Da parte mia, ho aggiunto al predetto post il seguente commento:

«In questi decenni l’asse Stati Uniti-Israele si è dimostrato un nemico irriducibile del socialismo arabo: guerra all’Iraq (morte di Saddam Hussein); guerra alla Libia (morte di Gheddafi); guerra alla Siria (Assad in esilio a Mosca). E in Italia? In Italia, c’è stata Mani Pulite (a suo modo, un’altra rivoluzione colorata), e la fine dell’economia sociale di mercato perseguita da socialisti e democristiani».

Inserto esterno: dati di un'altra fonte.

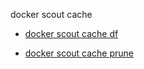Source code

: docker scout cache


<!--
This page is automatically generated from Docker's source code. If you want to
suggest a change to the text that appears here, open a ticket in the source
repository on GitHub:

https://github.com/docker/scout-cli
-->



- [docker scout cache df](https://docs.docker.com/reference/cli/docker/scout/cache/df/)

- [docker scout cache prune](https://docs.docker.com/reference/cli/docker/scout/cache/prune/)
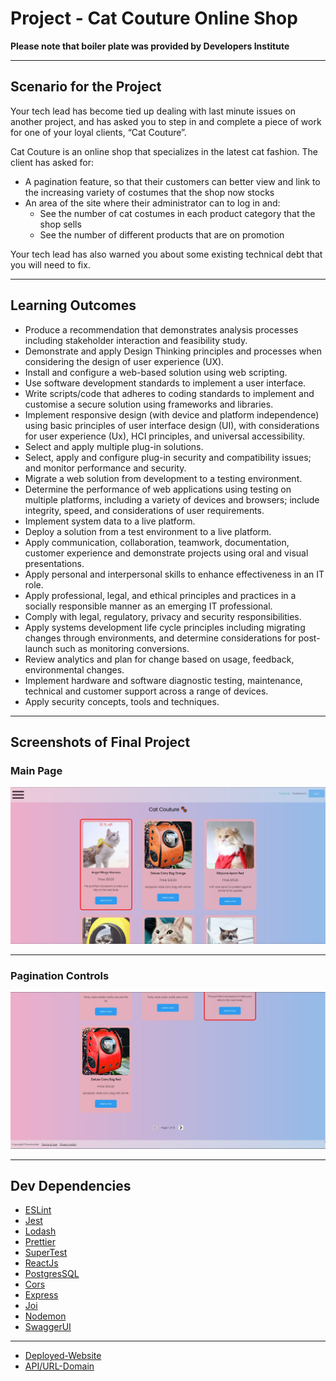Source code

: # Project - Cat Couture Online Shop

**Please note that boiler plate was provided by Developers Institute**


---

## Scenario for the Project

Your tech lead has become tied up dealing with last minute issues on another project, and has asked you to step in and complete a piece of work for one of your loyal clients, “Cat Couture”.

Cat Couture is an online shop that specializes in the latest cat fashion. The client has asked for:

- A pagination feature, so that their customers can better view and link to the increasing variety of costumes that the shop now stocks
- An area of the site where their administrator can to log in and:
  - See the number of cat costumes in each product category that the shop sells
  - See the number of different products that are on promotion

Your tech lead has also warned you about some existing technical debt that you will need to fix.

---

## Learning Outcomes

 - Produce a recommendation that demonstrates analysis processes including stakeholder interaction and feasibility study.
 - Demonstrate and apply Design Thinking principles and processes when considering the design of user experience (UX).
 - Install and configure a web-based solution using web scripting.
 - Use software development standards to implement a user interface.
 - Write scripts/code that adheres to coding standards to implement and customise a secure solution using frameworks and libraries.
 - Implement responsive design (with device and platform independence) using basic principles of user interface design (UI), with considerations for user experience (Ux), HCI principles, and universal accessibility.
 - Select and apply multiple plug-in solutions.
 - Select, apply and configure plug-in security and compatibility issues; and monitor performance and security.
 - Migrate a web solution from development to a testing environment.
 - Determine the performance of web applications using testing on multiple platforms, including a variety of devices and browsers; include integrity, speed, and considerations of user requirements.
 - Implement system data to a live platform.
 - Deploy a solution from a test environment to a live platform.
 - Apply communication, collaboration, teamwork, documentation, customer experience and demonstrate projects using oral and visual presentations.
 - Apply personal and interpersonal skills to enhance effectiveness in an IT role.
 - Apply professional, legal, and ethical principles and practices in a socially responsible manner as an emerging IT professional.
 - Comply with legal, regulatory, privacy and security responsibilities.
 - Apply systems development life cycle principles including migrating changes through environments, and determine considerations for post-launch such as monitoring conversions.
 - 	Review analytics and plan for change based on usage, feedback, environmental changes.
 - Implement hardware and software diagnostic testing, maintenance, technical and customer support across a range of devices.
 - 	Apply security concepts, tools and techniques.

 ---

## Screenshots of Final Project

### Main Page

![alt text](./Screenshots/Main%20Page.JPG)

---

### Pagination Controls

![alt text](./Screenshots/Pagination%20Controls.JPG)

--- 

## Dev Dependencies

- [ESLint](https://eslint.org/) 
- [Jest](https://jestjs.io/)
- [Lodash](https://lodash.com/)
- [Prettier](https://prettier.io/)
- [SuperTest](https://www.npmjs.com/package/supertest)
- [ReactJs](https://reactjs.org/)
- [PostgresSQL](https://www.postgresql.org/)
- [Cors](https://www.npmjs.com/package/cors)
- [Express](https://expressjs.com/)
- [Joi](https://joi.dev/)
- [Nodemon](https://nodemon.io/)
- [SwaggerUI](https://swagger.io/tools/swaggerhub/?&utm_source=aw&utm_medium=ppcg&utm_campaign=SEM_SwaggerHub_PR_APAC_ENG_EXT_Prospecting&utm_term=swagger%20ui&utm_content=511271118125&gclid=CjwKCAiAhKycBhAQEiwAgf19egfNmOUPV82i47Ll_19EpUIrUcm1jyWh_TtlzRk5C17xCHW1pONJShoCX9IQAvD_BwE&gclsrc=aw.ds)

--- 
- [Deployed-Website](https://t3-project-client.onrender.com/)
- [API/URL-Domain](https://t3-project-server.onrender.com/#/products/get-products)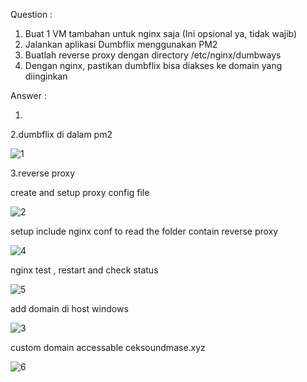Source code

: Question :
1. Buat 1 VM tambahan untuk nginx saja (Ini opsional ya, tidak wajib)
2. Jalankan aplikasi Dumbflix menggunakan PM2
3. Buatlah reverse proxy dengan directory /etc/nginx/dumbways
4. Dengan nginx, pastikan dumbflix bisa diakses ke domain yang diinginkan

Answer :

1.


2.dumbflix di dalam pm2

![1](https://user-images.githubusercontent.com/91004163/227361737-a3d1ffe1-2aee-406f-ab0e-ac1bbe184a9a.png)

3.reverse proxy

create and setup proxy config file

![2](https://user-images.githubusercontent.com/91004163/227361871-6c5b7824-3b51-4601-82f2-72116b1cb141.png)

setup include nginx conf to read the folder contain reverse proxy

![4](https://user-images.githubusercontent.com/91004163/227362003-4eef35d0-1ded-454a-8757-7721ccaf4efb.png)

nginx test , restart and check status

![5](https://user-images.githubusercontent.com/91004163/227362382-3f148739-f589-4469-9af5-e88d0ff7cfe7.png)


add domain di host windows


![3](https://user-images.githubusercontent.com/91004163/227361950-46d59699-a405-4e9a-861f-615aa4782080.png)


custom domain accessable ceksoundmase.xyz

![6](https://user-images.githubusercontent.com/91004163/227362577-44ad8167-93d5-4a11-b3ab-6db4d5b1075f.png)



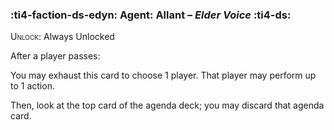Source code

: ### :ti4-faction-ds-edyn: **Agent**: Allant – _Elder Voice_ :ti4-ds:
<span style="font-variant:small-caps;">Unlock</span>: Always Unlocked

After a player passes:

You may exhaust this card to choose 1 player. 
That player may perform up to 1 action.

Then, look at the top card of the agenda deck; you may discard that agenda card.
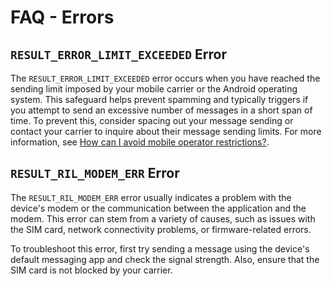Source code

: # FAQ - Errors

## `RESULT_ERROR_LIMIT_EXCEEDED` Error

The `RESULT_ERROR_LIMIT_EXCEEDED` error occurs when you have reached the sending limit imposed by your mobile carrier or the Android operating system. This safeguard helps prevent spamming and typically triggers if you attempt to send an excessive number of messages in a short span of time. To prevent this, consider spacing out your message sending or contact your carrier to inquire about their message sending limits. For more information, see [How can I avoid mobile operator restrictions?](./general.md#how-can-i-avoid-mobile-operator-restrictions).

## `RESULT_RIL_MODEM_ERR` Error

The `RESULT_RIL_MODEM_ERR` error usually indicates a problem with the device's modem or the communication between the application and the modem. This error can stem from a variety of causes, such as issues with the SIM card, network connectivity problems, or firmware-related errors.

To troubleshoot this error, first try sending a message using the device's default messaging app and check the signal strength. Also, ensure that the SIM card is not blocked by your carrier.
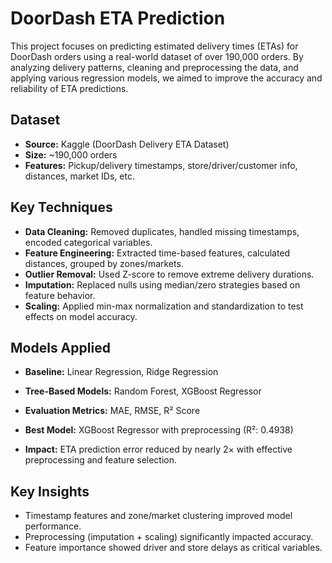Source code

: # DoorDash ETA Prediction

This project focuses on predicting estimated delivery times (ETAs) for DoorDash orders using a real-world dataset of over 190,000 orders. By analyzing delivery patterns, cleaning and preprocessing the data, and applying various regression models, we aimed to improve the accuracy and reliability of ETA predictions.

## Dataset

- **Source:** Kaggle (DoorDash Delivery ETA Dataset)
- **Size:** ~190,000 orders
- **Features:** Pickup/delivery timestamps, store/driver/customer info, distances, market IDs, etc.

## Key Techniques

- **Data Cleaning:** Removed duplicates, handled missing timestamps, encoded categorical variables.
- **Feature Engineering:** Extracted time-based features, calculated distances, grouped by zones/markets.
- **Outlier Removal:** Used Z-score to remove extreme delivery durations.
- **Imputation:** Replaced nulls using median/zero strategies based on feature behavior.
- **Scaling:** Applied min-max normalization and standardization to test effects on model accuracy.

## Models Applied

- **Baseline:** Linear Regression, Ridge Regression  
- **Tree-Based Models:** Random Forest, XGBoost Regressor  
- **Evaluation Metrics:** MAE, RMSE, R² Score

- **Best Model:** XGBoost Regressor with preprocessing (R²: 0.4938)
- **Impact:** ETA prediction error reduced by nearly 2× with effective preprocessing and feature selection.

## Key Insights

- Timestamp features and zone/market clustering improved model performance.
- Preprocessing (imputation + scaling) significantly impacted accuracy.
- Feature importance showed driver and store delays as critical variables.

Adesso, mi soffermo in particolare sul (triste) destino dell’Italia:

Se fino all’inizio degli anni Novanta l’Italia è stato un Paese a sovranità limitata, con il varo della cosiddetta Seconda Repubblica svanisce ogni residua autonomia: l’Italia diventa, come ha recentemente scritto il prof. Alessandro Orsini, “uno Stato satellite della Casa Bianca”. Della classe politica della Prima Repubblica ci rimane solo la Costituzione, quella Costituzione che a suo tempo Matteo Renzi ha provato a manomettere, per fortuna senza successo (anche in quel caso, su mandato d’Oltreoceano[1]). Ma la Costituzione ormai è lettera morta, a cominciare dal suo articolo 11 (quello che ripudia la guerra). L’Italia, in nome della russofobia, si prepara al Grande Riarmo, a spese di quel che rimane dello stato sociale. Di fronte a questo degrado, bisognerebbe rileggere l’ormai classico libro “I giorni dell’Iri”, del socialista Massimo Pini (antico collaboratore di Craxi), che ricostruisce il contesto politico-giudiziario in cui, all’inizio degli anni Novanta, maturò la decisione sciagurata di smantellare l’Iri, e, con l’Iri, quell’economia mista che aveva fatto da traino allo sviluppo italiano del secondo dopoguerra. Oggi l’Italia si trova ingabbiata nella UE a trazione (israelo) americana e, quindi, nella morsa dell’austerity. L’unica soluzione che poteva riportare l’Italia nel solco di una politica economica virtuosa era quella della moneta fiscale, come sostiene da anni Stefano Sylos Labini, ma la moneta fiscale ha avuto solo un’applicazione parziale con il cosiddetto Superbonus (una misura limitata al solo settore edilizio), per poi venire stroncata da Draghi e da Giorgetti, due opachi tecnocrati che sono riusciti a rovinare definitivamente il nostro Paese.